Thursday, December 19, 2024

Candidates in crosshairs: 1 killed in Guanajuato, another kidnapped in Michoacán

The political violence plaguing Mexico in the lead-up to elections on June 6 continued on Tuesday: one candidate for mayor was murdered in Guanajuato and another was kidnapped in Michoacán.

Alma Barragán, the Citizens Movement party candidate for mayor of Moroleón, Guanajuato, was killed during a campaign event in that municipality, located in the south of the state on the border with Michoacán.

According to witnesses, armed men arrived at the event and opened fire at the candidate. Two other people were wounded, the newspaper Milenio reported. No arrests were reported.

The Guanajuato Attorney General’s Office (FGE) condemned the attack in a Twitter post. It said the attorney general had assigned a team from the Guanajuato Criminal Investigation Agency to assist the homicide squad’s investigation and efforts to detain the aggressors.

Guanajuato Governor Diego Sinhue also condemned the attack and called on the FGE to carry out a “prompt investigation.”

crime scene Moroleón, Guanajuato
Police guard the crime scene in Moreleón, Guanajuato, where mayoral candidate Alma Barragán was killed by armed men who shot her during a campaign event.

Citizens Movement national leader Clemente Castañeda offered the party’s solidarity and support to the victims and their families and urged authorities to “investigate and guarantee justice for this brutal attack.”

With the murder of Barragán, 88 politicians have been killed during the current electoral season, according to the risk analysis firm Etellekt Consultores, which tracks campaign violence. Thirty-four of those killed were candidates in the upcoming June 6 elections.

Just an hour before she was killed, Barragán uploaded a video to her Facebook page in which she invited residents of Moroleón to attend her campaign event.

“… Come and listen to my proposals, … I’ll wait for you here,” she said.

Earlier that day, a group of armed men kidnapped Omar Plancarte Hernández, Ecological Green Party of Mexico candidate for mayor of Uruapan, Michoacán.

Plancarte, an avocado producer, was abducted at approximately 2:00 p.m. on a property he owns in the municipality of Jiménez, located about 110 kilometers northeast of Uruapan, Michoacán’s second-largest city.

Uruapan, Michoacán, Ecological Green Party mayoral candidate Omar Plancarte,
Uruapan, Michoacán, Ecological Green Party mayoral candidate Omar Plancarte, seen here at a campaign event, was kidnapped Tuesday.

Michoacán police launched a search for the candidate but failed to locate him. Plancarte’s whereabouts remained unknown at 11:00 a.m. Wednesday.

Two of the candidate’s children were abducted and presumably killed in 2012. Plancarte blamed drug traffickers from the state of Jalisco for that crime.
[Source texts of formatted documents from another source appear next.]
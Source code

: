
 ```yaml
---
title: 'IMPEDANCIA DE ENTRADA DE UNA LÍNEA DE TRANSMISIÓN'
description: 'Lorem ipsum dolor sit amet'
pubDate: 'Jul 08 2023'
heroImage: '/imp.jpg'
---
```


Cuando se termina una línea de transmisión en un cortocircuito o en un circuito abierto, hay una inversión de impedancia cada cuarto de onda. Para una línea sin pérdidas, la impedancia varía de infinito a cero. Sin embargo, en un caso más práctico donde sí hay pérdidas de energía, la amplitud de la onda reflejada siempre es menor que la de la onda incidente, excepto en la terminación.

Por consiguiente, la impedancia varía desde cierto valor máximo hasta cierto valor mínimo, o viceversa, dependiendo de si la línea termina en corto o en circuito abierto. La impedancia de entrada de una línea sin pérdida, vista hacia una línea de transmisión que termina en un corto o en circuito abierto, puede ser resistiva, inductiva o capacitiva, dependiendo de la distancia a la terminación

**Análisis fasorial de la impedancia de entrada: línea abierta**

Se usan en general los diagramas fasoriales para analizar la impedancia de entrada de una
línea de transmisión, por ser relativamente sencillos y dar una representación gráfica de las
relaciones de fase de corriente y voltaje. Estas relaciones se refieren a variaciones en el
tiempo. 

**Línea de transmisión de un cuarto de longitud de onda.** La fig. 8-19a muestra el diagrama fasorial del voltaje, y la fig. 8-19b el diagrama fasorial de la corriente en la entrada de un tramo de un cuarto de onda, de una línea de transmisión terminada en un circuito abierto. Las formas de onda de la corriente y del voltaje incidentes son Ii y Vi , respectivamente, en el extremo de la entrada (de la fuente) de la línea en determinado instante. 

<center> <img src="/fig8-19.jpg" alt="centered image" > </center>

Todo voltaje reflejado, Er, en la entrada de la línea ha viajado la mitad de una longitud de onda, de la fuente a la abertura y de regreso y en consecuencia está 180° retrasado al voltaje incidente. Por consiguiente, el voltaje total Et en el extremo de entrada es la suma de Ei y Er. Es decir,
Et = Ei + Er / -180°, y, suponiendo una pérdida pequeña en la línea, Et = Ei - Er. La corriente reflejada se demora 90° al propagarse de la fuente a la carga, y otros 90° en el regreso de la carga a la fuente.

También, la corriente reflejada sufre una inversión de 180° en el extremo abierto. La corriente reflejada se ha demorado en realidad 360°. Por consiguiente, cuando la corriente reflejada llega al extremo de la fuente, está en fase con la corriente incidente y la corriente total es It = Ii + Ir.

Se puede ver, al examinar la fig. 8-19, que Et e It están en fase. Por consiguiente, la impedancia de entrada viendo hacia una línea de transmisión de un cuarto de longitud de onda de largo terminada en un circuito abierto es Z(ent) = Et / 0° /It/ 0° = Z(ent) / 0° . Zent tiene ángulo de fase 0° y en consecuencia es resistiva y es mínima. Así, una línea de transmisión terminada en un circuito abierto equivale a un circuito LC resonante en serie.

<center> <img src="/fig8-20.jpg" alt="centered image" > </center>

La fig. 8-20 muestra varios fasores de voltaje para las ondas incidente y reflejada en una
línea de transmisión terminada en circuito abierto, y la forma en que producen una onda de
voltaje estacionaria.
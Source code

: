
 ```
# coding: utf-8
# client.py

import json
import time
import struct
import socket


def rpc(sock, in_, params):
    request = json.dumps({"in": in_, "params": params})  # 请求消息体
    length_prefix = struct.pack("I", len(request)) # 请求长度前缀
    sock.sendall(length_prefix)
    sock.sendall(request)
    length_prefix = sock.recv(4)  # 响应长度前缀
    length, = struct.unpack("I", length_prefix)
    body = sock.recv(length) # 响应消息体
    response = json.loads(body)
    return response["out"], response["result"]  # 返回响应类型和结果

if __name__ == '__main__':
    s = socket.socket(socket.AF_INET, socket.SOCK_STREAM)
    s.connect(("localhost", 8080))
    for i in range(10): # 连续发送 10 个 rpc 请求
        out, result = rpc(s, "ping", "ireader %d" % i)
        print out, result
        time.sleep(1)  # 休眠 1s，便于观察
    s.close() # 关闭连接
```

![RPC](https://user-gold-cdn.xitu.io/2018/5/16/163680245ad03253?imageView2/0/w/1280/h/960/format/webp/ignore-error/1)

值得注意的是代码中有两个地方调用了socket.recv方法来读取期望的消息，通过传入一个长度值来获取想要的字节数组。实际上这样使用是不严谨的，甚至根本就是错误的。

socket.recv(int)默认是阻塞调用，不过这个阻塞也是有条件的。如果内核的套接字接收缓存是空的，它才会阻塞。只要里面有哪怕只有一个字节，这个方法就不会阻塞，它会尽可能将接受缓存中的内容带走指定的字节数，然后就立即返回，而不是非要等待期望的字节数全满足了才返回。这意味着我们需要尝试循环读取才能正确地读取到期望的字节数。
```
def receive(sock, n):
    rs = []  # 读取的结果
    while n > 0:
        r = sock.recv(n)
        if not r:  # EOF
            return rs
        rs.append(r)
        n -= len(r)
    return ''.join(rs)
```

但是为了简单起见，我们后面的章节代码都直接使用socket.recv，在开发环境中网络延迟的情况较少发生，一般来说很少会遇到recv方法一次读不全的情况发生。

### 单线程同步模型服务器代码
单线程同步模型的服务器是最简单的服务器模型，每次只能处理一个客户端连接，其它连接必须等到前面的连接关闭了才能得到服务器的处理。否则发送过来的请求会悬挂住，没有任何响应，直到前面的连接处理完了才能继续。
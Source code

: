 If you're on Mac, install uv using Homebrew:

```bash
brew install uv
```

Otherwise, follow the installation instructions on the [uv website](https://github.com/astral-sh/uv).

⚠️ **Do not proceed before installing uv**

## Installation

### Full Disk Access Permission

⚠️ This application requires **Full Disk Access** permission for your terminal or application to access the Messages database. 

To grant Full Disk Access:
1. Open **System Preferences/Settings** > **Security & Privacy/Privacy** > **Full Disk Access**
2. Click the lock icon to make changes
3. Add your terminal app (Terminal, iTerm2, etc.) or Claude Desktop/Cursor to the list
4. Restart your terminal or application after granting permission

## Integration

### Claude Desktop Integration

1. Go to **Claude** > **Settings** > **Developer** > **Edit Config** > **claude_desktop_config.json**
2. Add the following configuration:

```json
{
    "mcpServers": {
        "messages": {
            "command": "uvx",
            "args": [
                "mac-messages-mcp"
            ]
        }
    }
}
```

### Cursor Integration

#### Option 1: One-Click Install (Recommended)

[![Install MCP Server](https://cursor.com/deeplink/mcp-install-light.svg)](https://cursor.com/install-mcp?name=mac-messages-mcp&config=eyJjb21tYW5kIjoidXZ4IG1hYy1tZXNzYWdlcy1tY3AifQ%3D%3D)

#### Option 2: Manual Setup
Politically motivated violence is a major problem in Michoacán, where several criminal groups, including the Jalisco New Generation Cartel, are seeking to influence municipal, state and federal elections.

The situation is particularly bad in the state’s Tierra Caliente region, but violence has also occurred in Morelia, Michoacán’s capital and largest city. Two members of the campaign team of Institutional Revolutionary Party mayoral candidate Guillermo Valencia Reyes were wounded earlier this month in a gun attack whose apparent aim was to kill Valencia.

The latest attack on a candidate occurred Wednesday morning in Acapulco, where mayoral candidate José Alberto Alonso Gutiérrez was shot in Costera Vieja, in the port city’s tourist zone, while driving near the Acapulco Convention Center. According to the newspaper El Imparcial, the Force for Mexico party candidate was taken to a nearby hospital but was unhurt in the attack.

This electoral season, which officially began last September, is the second-most violent in Mexico this century, according to Etellekt. There were almost 500 acts of aggression against politicians, candidates, their collaborators and their families between September 7, 2020 and April 30, 2021, the firm said in a report published May 5.